### DATASET EXTRACT
· · ·

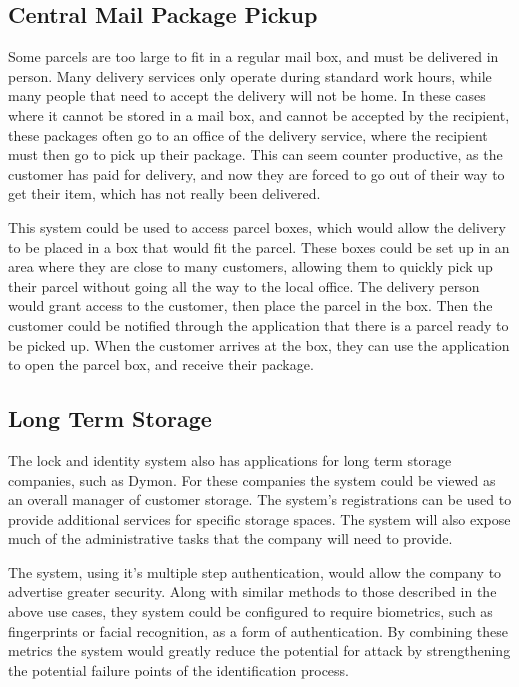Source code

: \documentclass{article}
\begin{document}
\subsection{Central Mail Package Pickup}

Some parcels are too large to fit in a regular mail box, and must be delivered in person. Many delivery services only 
operate during standard work hours, while many people that need to accept the delivery will not be home. In these cases 
where it cannot be stored in a mail box, and cannot be accepted by the recipient, these packages often go to an office 
of the delivery service, where the recipient must then go to pick up their package. This can seem counter productive, 
as the customer has paid for delivery, and now they are forced to go out of their way to get their item, which has not 
really been delivered.

This system could be used to access parcel boxes, which would allow the delivery to be placed in a box that would fit 
the parcel. These boxes could be set up in an area where they are close to many customers, allowing them to quickly 
pick up their parcel without going all the way to the local office. The delivery person would grant access to the 
customer, then place the parcel in the box. Then the customer could be notified through the application that there is a 
parcel ready to be picked up. When the customer arrives at the box, they can use the application to open the parcel 
box, and receive their package.

\subsection{Long Term Storage}

The lock and identity system also has applications for long term storage companies, such as Dymon. For these companies
the system could be viewed as an overall manager of customer storage. The system's registrations can be used to provide
additional services for specific storage spaces. The system will also expose much of the administrative tasks that the
company will need to provide.

The system, using it's multiple step authentication, would allow the company to advertise greater security. Along with
similar methods to those described in the above use cases, they system could be configured to require biometrics, such
as fingerprints or facial recognition, as a form of authentication. By combining these metrics the system would greatly
reduce the potential for attack by strengthening the potential failure points of the identification process.
\end{document}
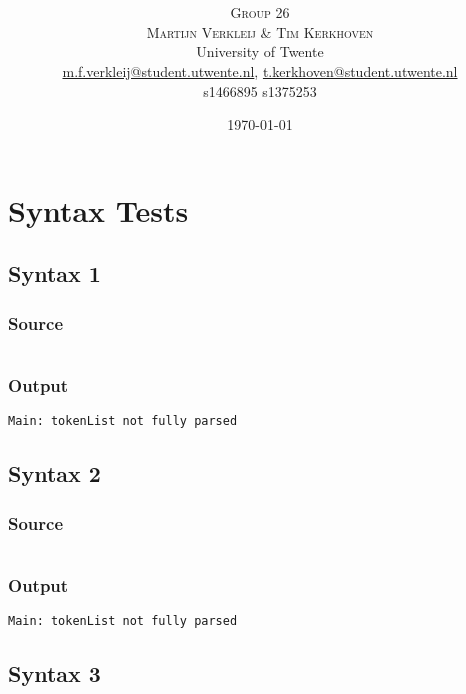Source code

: \documentclass[twoside]{report}
\title{\vspace{-15mm}\fontsize{24pt}{10pt}\selectfont\textbf{\articletitle}} %
\author{
\large
\textsc{Group 26}\\[-0.75mm]
\textsc{Martijn Verkleij \& Tim Kerkhoven}\\[2mm] %
\normalsize University of Twente \\ %
\normalsize \href{mailto:m.f.verkleij@student.utwente.nl}{m.f.verkleij@student.utwente.nl},
\href{mailto:t.kerkhoven@student.utwente.nl}{t.kerkhoven@student.utwente.nl}\\%
\normalsize s1466895 s1375253
}
\date{\today}
\begin{document}
\thispagestyle{empty}
\maketitle %



\tableofcontents


\chapter{Syntax Tests}

\section{Syntax 1}
\subsection{Source}
\inputminted[tabsize=4,linenos,firstnumber=1]{text}{../test/syntax1.shl}
\subsection{Output}
\begin{verbatim}
Main: tokenList not fully parsed
\end{verbatim}

\section{Syntax 2}
\subsection{Source}
\inputminted[tabsize=4,linenos,firstnumber=1]{text}{../test/syntax2.shl}
\subsection{Output}
\begin{verbatim}
Main: tokenList not fully parsed
\end{verbatim}

\section{Syntax 3}
\end{document}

· · ·

### REQUIRED WORK
Full transcription without images: please go through the records and repeat them exactly.

### TASK RESPONSE
Source code

: \documentclass{article}
\begin{document}
\subsection{Central Mail Package Pickup}

Some parcels are too large to fit in a regular mail box, and must be delivered in person. Many delivery services only 
operate during standard work hours, while many people that need to accept the delivery will not be home. In these cases 
where it cannot be stored in a mail box, and cannot be accepted by the recipient, these packages often go to an office 
of the delivery service, where the recipient must then go to pick up their package. This can seem counter productive, 
as the customer has paid for delivery, and now they are forced to go out of their way to get their item, which has not 
really been delivered.

This system could be used to access parcel boxes, which would allow the delivery to be placed in a box that would fit 
the parcel. These boxes could be set up in an area where they are close to many customers, allowing them to quickly 
pick up their parcel without going all the way to the local office. The delivery person would grant access to the 
customer, then place the parcel in the box. Then the customer could be notified through the application that there is a 
parcel ready to be picked up. When the customer arrives at the box, they can use the application to open the parcel 
box, and receive their package.

\subsection{Long Term Storage}

The lock and identity system also has applications for long term storage companies, such as Dymon. For these companies
the system could be viewed as an overall manager of customer storage. The system's registrations can be used to provide
additional services for specific storage spaces. The system will also expose much of the administrative tasks that the
company will need to provide.

The system, using it's multiple step authentication, would allow the company to advertise greater security. Along with
similar methods to those described in the above use cases, they system could be configured to require biometrics, such
as fingerprints or facial recognition, as a form of authentication. By combining these metrics the system would greatly
reduce the potential for attack by strengthening the potential failure points of the identification process.
\end{document}
Source code

: \documentclass[twoside]{report}
\title{\vspace{-15mm}\fontsize{24pt}{10pt}\selectfont\textbf{\articletitle}} %
\author{
\large
\textsc{Group 26}\\[-0.75mm]
\textsc{Martijn Verkleij \& Tim Kerkhoven}\\[2mm] %
\normalsize University of Twente \\ %
\normalsize \href{mailto:m.f.verkleij@student.utwente.nl}{m.f.verkleij@student.utwente.nl},
\href{mailto:t.kerkhoven@student.utwente.nl}{t.kerkhoven@student.utwente.nl}\\%
\normalsize s1466895 s1375253
}
\date{\today}
\begin{document}
\thispagestyle{empty}
\maketitle %



\tableofcontents


\chapter{Syntax Tests}

\section{Syntax 1}
\subsection{Source}
\inputminted[tabsize=4,linenos,firstnumber=1]{text}{../test/syntax1.shl}
\subsection{Output}
\begin{verbatim}
Main: tokenList not fully parsed
\end{verbatim}

\section{Syntax 2}
\subsection{Source}
\inputminted[tabsize=4,linenos,firstnumber=1]{text}{../test/syntax2.shl}
\subsection{Output}
\begin{verbatim}
Main: tokenList not fully parsed
\end{verbatim}

\section{Syntax 3}
\end{document}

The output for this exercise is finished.